You were there when I learned to dress myself, there when I learned my first transfer from toilet to wheelchair, you fist-pumped when I got my college diploma, and don't think I didn't see your eye rolling smirk when high school was finally over. My doctors told me you were there when I walked with crutches, when I learned to swim, and when I learned to lipread. Mom and dad told me you were there during IEP meetings, every time I pointed to where it hurts, or the times they fretted sleeplessly because you were taking me away from their nest. Some people say that you're what "doing something on your own" looks like. Others will say that you're the feeling of freedom, of acting upon autonomy, and you're the sounds of millions when they scream for the toppling of a dictator.

Although there's a lot about you I don't know, I wanted to take some time to share with you the things I have learned from you. Because while you think you have been able to lead me on with your tough-love mind games, and your unsympathetic spirit - don't think I'm just some mindless puppet of yours. I might be your marionette but we're both tugging on those strings, one snip from either of us and the whole thing becomes a dysfunctional clump of wood.

Independence, do you remember the first time we met? The first time I heard your name? Let me remind you now:
I don't remember if it was second, third, or fourth grade but it was during one of those years.
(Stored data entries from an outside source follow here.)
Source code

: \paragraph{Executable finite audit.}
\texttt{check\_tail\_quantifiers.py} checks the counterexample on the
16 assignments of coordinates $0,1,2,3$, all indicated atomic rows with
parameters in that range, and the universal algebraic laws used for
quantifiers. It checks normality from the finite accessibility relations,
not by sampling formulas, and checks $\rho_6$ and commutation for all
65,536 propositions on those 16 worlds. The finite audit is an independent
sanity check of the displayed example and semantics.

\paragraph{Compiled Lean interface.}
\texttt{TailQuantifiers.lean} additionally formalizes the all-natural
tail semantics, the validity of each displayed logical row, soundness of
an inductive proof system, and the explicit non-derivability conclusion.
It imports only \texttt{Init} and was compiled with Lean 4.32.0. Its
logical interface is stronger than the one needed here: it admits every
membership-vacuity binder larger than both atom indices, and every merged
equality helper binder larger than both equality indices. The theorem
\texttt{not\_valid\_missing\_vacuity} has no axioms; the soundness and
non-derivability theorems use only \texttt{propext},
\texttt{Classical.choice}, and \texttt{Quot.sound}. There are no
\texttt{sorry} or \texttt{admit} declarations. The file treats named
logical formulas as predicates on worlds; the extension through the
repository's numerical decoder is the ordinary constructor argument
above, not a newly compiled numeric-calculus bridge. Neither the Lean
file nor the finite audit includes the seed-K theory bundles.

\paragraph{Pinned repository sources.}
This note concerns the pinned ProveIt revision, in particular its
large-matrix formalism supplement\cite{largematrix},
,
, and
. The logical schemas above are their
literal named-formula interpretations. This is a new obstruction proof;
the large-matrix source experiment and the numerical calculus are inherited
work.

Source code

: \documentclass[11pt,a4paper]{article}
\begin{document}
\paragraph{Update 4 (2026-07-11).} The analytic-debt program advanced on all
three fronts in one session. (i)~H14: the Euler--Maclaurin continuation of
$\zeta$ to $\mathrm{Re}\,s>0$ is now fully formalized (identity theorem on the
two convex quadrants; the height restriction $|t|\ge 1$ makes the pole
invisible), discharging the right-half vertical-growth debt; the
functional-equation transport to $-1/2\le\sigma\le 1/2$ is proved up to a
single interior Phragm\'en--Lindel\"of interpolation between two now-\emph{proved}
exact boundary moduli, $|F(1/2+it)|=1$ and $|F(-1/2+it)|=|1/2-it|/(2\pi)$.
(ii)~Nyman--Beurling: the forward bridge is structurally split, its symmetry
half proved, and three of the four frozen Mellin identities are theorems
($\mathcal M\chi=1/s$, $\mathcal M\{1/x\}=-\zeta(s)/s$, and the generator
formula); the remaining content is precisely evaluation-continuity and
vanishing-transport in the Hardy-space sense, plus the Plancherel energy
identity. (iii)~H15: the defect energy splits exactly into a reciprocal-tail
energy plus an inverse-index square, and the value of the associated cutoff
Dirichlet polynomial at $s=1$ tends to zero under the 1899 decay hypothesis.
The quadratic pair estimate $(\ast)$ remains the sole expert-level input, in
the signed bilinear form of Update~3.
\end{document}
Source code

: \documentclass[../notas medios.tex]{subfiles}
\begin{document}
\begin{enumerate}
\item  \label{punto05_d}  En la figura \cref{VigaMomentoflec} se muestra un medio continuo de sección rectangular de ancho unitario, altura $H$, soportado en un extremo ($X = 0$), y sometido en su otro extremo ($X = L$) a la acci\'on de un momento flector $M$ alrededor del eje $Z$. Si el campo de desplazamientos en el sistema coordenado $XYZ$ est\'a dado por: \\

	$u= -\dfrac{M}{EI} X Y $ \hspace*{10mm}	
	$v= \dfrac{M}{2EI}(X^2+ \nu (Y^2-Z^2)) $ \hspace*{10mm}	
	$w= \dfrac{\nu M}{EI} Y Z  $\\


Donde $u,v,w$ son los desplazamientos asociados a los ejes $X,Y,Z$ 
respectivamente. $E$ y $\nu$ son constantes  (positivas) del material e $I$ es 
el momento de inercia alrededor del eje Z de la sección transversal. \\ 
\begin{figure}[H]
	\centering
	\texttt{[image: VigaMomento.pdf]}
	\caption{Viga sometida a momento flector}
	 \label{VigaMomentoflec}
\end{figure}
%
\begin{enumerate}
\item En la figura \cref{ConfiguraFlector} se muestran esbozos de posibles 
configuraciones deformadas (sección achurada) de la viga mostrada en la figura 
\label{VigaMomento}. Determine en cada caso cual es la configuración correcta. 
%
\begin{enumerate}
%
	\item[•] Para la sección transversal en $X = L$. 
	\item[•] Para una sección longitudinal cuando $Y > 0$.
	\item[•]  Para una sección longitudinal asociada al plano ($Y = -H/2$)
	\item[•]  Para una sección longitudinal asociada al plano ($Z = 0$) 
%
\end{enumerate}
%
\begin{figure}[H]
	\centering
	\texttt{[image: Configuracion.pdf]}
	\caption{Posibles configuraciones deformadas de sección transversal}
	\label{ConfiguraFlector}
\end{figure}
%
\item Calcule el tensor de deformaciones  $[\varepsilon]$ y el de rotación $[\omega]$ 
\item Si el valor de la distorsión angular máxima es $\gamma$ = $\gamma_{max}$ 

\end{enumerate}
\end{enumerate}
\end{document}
Our teacher had just turned us loose into the hallway, it was snack time and sneakers squeaked against the linoleum hallway floor. It was back in the day when sneakers that lit-up were the "in thing," and I can picture those lights flashing in rapid Morse code: hungry young child! In the hallway I looked around for my classroom aide who seemed to be nowhere in sight. Maybe she had gone to the bathroom, maybe she had gone to get her own snack, I stayed quiet and watched as my friends opened and slammed metal locker doors - the laminated name tags on each one seemed to be succumbing to gravity as the school year went by.
In front of our lockers was a half inch ledge that jutted out about two or three inches. I'm not sure why there was a ledge in front our lockers, but it was there and for that reason I was unable to roll up to my locker and get my lunchbox that my aide had put on the top shelf of my locker. I reached to open my locker and saw that the strap of my yellow and blue Pocahontas lunchbox was hanging down, I leaned forward in my wheelchair and grasped at empty air - only an inch away from the strap. No one else was in the hallway and everyone had gone back into the classroom to swap Doritos and Cheeze-its; not thinking anything of it I went back to my desk and reached for the ruler that sat in my basket of supplies. I took the ruler back out into the hallway, stuck it through the loop of my hanging lunchbox strap and yanked forward - the lunchbox came flying out and I caught the plastic in my hands. I stuck the lunchbox on the footrest between my feet and rolled back in, wondering if mom had remembered to pack me the right flavored juice box this time.
"Sandy! You got your lunchbox by yourself?! You're becoming more independent each day! Next time, you know, you can always ask one of your friends to help too." 

When I first heard your name the skies didn't open with angels singing from the heavens. No, when I first heard your name - on that day - I heard about the latest kid's show on Nickelodeon, and then the bell rang for recess. When I first heard your name it was just another regular day in the life of yours truly, it was just the start of millions of more natural moments with you.

Sometimes you are my goal, and other times you are my motivation. Your ability to shift gears is uncanny as I've watched you morph from learning to charge my wheelchair, to going to doctor's appointments on my own. You taught me to recognize that feeling that means:
you want something really badly - so stop making excuses and go for it! During those times I have imagined you as the barking coach on the sidelines, the whistle clenched between lips shrill and piercing as it shrieks: try harder, you can do better. Don't listen to them. Only listen to me! I'm the one that's loudest in your head! 
You haven't been easy to get along with. You've caused pain and heartbreak, but when I close my eyes and I ask myself: do I feel more like a whole person? And when the answer is a resounding yes, no matter the consequences of my actions and the tensions I have caused - I know that I have done the right thing, for myself.
That... more than anything else, Independence, is what you have taught me best: the ability to care for myself. To put myself first. To recognize my own needs. To not shy away from the difference in the way I do some things. To pursue that huge goal of studying away for a semester in college, to the tiniest goal of learning how to shove my sneakers onto leg braces - you have taught me to have stamina for myself, for no other reason than because you tell me I deserve this.

Thank you for giving me only the best.